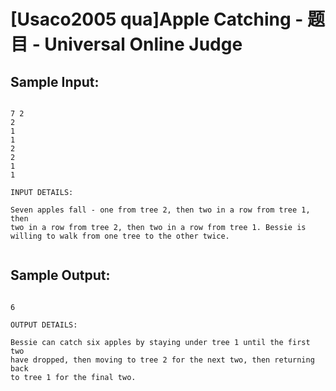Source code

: # [Usaco2005 qua]Apple Catching - 题目 - Universal Online Judge


## Sample Input: 
```

7 2
2
1
1
2
2
1
1

INPUT DETAILS:

Seven apples fall - one from tree 2, then two in a row from tree 1, then
two in a row from tree 2, then two in a row from tree 1. Bessie is 
willing to walk from one tree to the other twice.


```

## Sample Output: 
```

6

OUTPUT DETAILS:

Bessie can catch six apples by staying under tree 1 until the first two
have dropped, then moving to tree 2 for the next two, then returning back
to tree 1 for the final two.
```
__________
### Directions:
Once the pictures are set aside, reproduce the records in full and exactly.

### Solution for this task:
Source code

: # [Usaco2005 qua]Apple Catching - 题目 - Universal Online Judge


## Sample Input: 
```

7 2
2
1
1
2
2
1
1

INPUT DETAILS:

Seven apples fall - one from tree 2, then two in a row from tree 1, then
two in a row from tree 2, then two in a row from tree 1. Bessie is 
willing to walk from one tree to the other twice.


```

## Sample Output: 
```

6

OUTPUT DETAILS:

Bessie can catch six apples by staying under tree 1 until the first two
have dropped, then moving to tree 2 for the next two, then returning back
to tree 1 for the final two.
```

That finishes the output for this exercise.